**Information provided**:
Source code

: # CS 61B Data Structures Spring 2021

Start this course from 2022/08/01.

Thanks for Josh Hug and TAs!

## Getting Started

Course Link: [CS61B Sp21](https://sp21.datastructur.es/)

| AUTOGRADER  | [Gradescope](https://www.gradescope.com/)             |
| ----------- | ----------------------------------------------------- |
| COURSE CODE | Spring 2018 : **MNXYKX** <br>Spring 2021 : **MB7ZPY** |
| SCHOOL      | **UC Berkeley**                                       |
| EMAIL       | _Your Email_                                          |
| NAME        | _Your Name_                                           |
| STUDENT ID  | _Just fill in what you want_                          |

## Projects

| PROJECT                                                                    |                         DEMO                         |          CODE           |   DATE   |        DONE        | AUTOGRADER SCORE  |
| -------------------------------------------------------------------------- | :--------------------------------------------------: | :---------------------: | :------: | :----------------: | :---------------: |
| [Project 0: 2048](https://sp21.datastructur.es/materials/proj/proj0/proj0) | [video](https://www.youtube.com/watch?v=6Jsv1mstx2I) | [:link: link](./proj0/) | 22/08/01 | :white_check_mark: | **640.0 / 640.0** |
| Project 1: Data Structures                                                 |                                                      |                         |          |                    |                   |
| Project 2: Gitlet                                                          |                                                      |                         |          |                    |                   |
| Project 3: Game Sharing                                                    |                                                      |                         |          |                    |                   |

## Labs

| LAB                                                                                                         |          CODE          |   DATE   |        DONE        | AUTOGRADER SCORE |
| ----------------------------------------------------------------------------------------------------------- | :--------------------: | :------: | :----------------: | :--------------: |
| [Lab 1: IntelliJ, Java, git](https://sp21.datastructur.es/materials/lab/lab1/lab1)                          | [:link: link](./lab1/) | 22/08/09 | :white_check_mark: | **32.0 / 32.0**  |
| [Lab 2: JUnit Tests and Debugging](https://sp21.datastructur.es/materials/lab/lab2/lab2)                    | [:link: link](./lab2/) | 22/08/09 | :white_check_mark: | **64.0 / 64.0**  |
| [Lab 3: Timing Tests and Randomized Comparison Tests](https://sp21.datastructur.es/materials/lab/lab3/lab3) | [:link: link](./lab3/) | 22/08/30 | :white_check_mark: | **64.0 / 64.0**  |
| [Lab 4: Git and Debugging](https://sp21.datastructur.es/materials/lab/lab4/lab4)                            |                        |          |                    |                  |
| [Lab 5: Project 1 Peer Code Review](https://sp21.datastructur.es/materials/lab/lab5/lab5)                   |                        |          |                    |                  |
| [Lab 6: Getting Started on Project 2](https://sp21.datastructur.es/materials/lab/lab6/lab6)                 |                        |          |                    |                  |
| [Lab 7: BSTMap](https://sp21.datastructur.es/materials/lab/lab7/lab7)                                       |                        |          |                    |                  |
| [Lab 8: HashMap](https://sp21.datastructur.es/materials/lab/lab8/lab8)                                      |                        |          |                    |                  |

**Try it**: Using the records, report how many lines contain the word "SCORE", adding no other text.

**Output for this exercise**: 2